Posted 9/16/2021 10:00 AM (GMT -7)
Sorry you have to be here, but glad you've "landed" with this group. This is where you will find a (mostly) unbiased range of opinions and real experiences.
My biopsy report was similar in score to yours, only I had just 4 positive cores. I opted for treatment due to the presence of that pesky G4 in my single 3+4 sample.
Halbert speaks truth in advising you to listen to your urologist until he/she tries to push to immediate surgery. You have time. . . even up to several months, to decide. I can't cite the studies, but when I was deciding upon my own treatment, others showed me research studies that concluded that with a 3+4 diagnosis, even waiting 3 or 4 months to begin treatment had no impact on eventual outcome. In my case, I was diagnosed in mid-July and treated in mid-to late November. All is well, so far.

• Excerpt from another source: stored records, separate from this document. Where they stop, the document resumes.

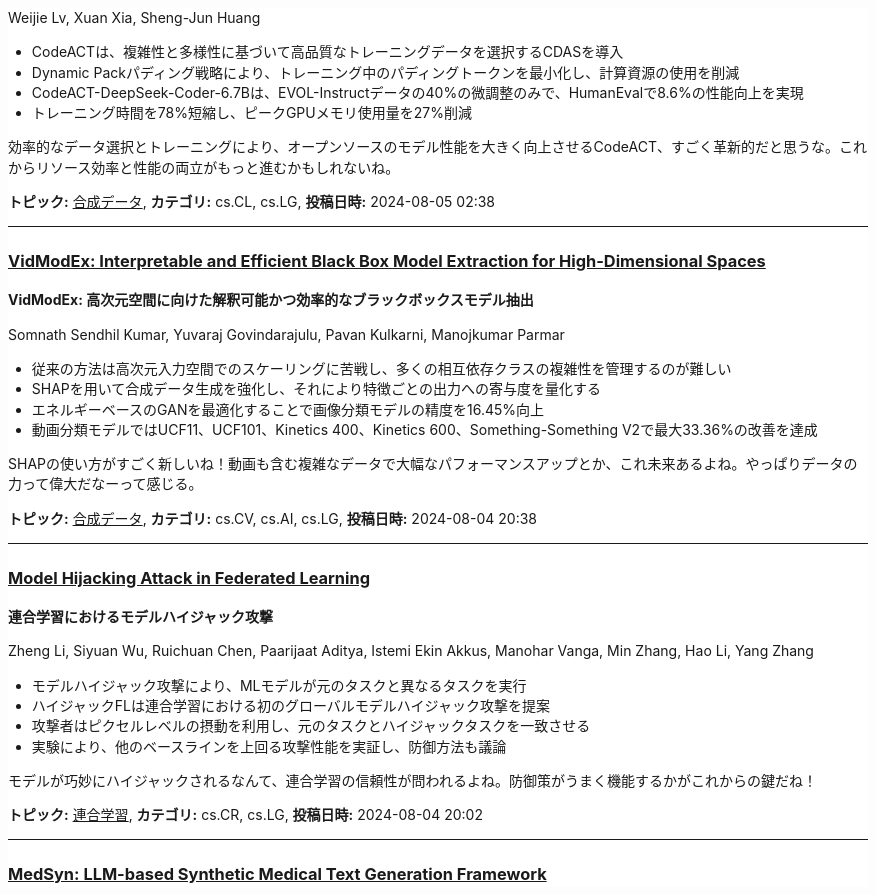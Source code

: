 Weijie Lv, Xuan Xia, Sheng-Jun Huang

- CodeACTは、複雑性と多様性に基づいて高品質なトレーニングデータを選択するCDASを導入
- Dynamic Packパディング戦略により、トレーニング中のパディングトークンを最小化し、計算資源の使用を削減
- CodeACT-DeepSeek-Coder-6.7Bは、EVOL-Instructデータの40%の微調整のみで、HumanEvalで8.6%の性能向上を実現
- トレーニング時間を78%短縮し、ピークGPUメモリ使用量を27%削減

効率的なデータ選択とトレーニングにより、オープンソースのモデル性能を大きく向上させるCodeACT、すごく革新的だと思うな。これからリソース効率と性能の両立がもっと進むかもしれないね。



**トピック:** [合成データ](../../sd), **カテゴリ:** cs.CL, cs.LG, **投稿日時:** 2024-08-05 02:38


- - -

### [VidModEx: Interpretable and Efficient Black Box Model Extraction for High-Dimensional Spaces](http://arxiv.org/abs/2408.02140)

**VidModEx: 高次元空間に向けた解釈可能かつ効率的なブラックボックスモデル抽出**

Somnath Sendhil Kumar, Yuvaraj Govindarajulu, Pavan Kulkarni, Manojkumar Parmar

- 従来の方法は高次元入力空間でのスケーリングに苦戦し、多くの相互依存クラスの複雑性を管理するのが難しい
- SHAPを用いて合成データ生成を強化し、それにより特徴ごとの出力への寄与度を量化する
- エネルギーベースのGANを最適化することで画像分類モデルの精度を16.45%向上
- 動画分類モデルではUCF11、UCF101、Kinetics 400、Kinetics 600、Something-Something V2で最大33.36%の改善を達成

SHAPの使い方がすごく新しいね！動画も含む複雑なデータで大幅なパフォーマンスアップとか、これ未来あるよね。やっぱりデータの力って偉大だなーって感じる。



**トピック:** [合成データ](../../sd), **カテゴリ:** cs.CV, cs.AI, cs.LG, **投稿日時:** 2024-08-04 20:38


- - -

### [Model Hijacking Attack in Federated Learning](http://arxiv.org/abs/2408.02131)

**連合学習におけるモデルハイジャック攻撃**

Zheng Li, Siyuan Wu, Ruichuan Chen, Paarijaat Aditya, Istemi Ekin Akkus, Manohar Vanga, Min Zhang, Hao Li, Yang Zhang

- モデルハイジャック攻撃により、MLモデルが元のタスクと異なるタスクを実行
- ハイジャックFLは連合学習における初のグローバルモデルハイジャック攻撃を提案
- 攻撃者はピクセルレベルの摂動を利用し、元のタスクとハイジャックタスクを一致させる
- 実験により、他のベースラインを上回る攻撃性能を実証し、防御方法も議論

モデルが巧妙にハイジャックされるなんて、連合学習の信頼性が問われるよね。防御策がうまく機能するかがこれからの鍵だね！



**トピック:** [連合学習](../../fl), **カテゴリ:** cs.CR, cs.LG, **投稿日時:** 2024-08-04 20:02


- - -

### [MedSyn: LLM-based Synthetic Medical Text Generation Framework](http://arxiv.org/abs/2408.02056)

Halbert also raises a very important point. There are many types of radiation treatment that are applicable to G3+4 pathology. Do the searches on this site to find their names. (Some popular ones that come to mind are IMRT, SBRT, BT, HDRBT, and there are others. I will not try to explain them all to you, as you are just beginning the quest for knowledge. Just know that most, if not all, of the radiation treatments will have very close to (or even exactly) the same cure rates as surgery, but each treatment modality will have a different side effect profile. (Yes, I really did use the word "cure." We can have that discussion a bit later on.) My advice is to read about each treatment modality and its side effects. Since they mostly all have similar outcomes, you can base your choice first on which ones have side effects that you feel you can live with, as you will be living with them for many years.
If you are considering radiation (disclaimer -- I had CyberKnife SBRT), be VERY sure that if you are interested in a particular type of radiation treatment, you must speak with a practitioner who actually can deliver that type of treatment. I know that the acronyms don't mean anything yet, but if you speak with an IMRT practitioner and ask about SBRT (two greatly different modes of external beam radiotherapy), that doc will tell you something like "Radiation is radiation. I'll tell you about what I will do for you, and that will do the job just fine." But he will not tell you any real experiential information about the mode that really interests you. He can't, as he doesn't have that specific experience. Very few radiation oncologists specialize in multiple modes of delivery. Important point.
I met with my uro/surgeon and three radiation oncologists before I narrowed things down to one RO and the CyberKnife process. It was, in my opinion, well worth the time. Before starting treatment, I was very comfortable with the mode of treatment (radiation, rather than surgery), they sub-type of treatment (SBRT), and the doctor/facility that would manage my treatment. That process did a lot for my peace of mind as I went into treatment.
Hang around with us. Ask a bunch of questions. There are no bad questions, and this is one of the best places on the internet to get straight, honest answers from individuals who have walked paths very much like yours.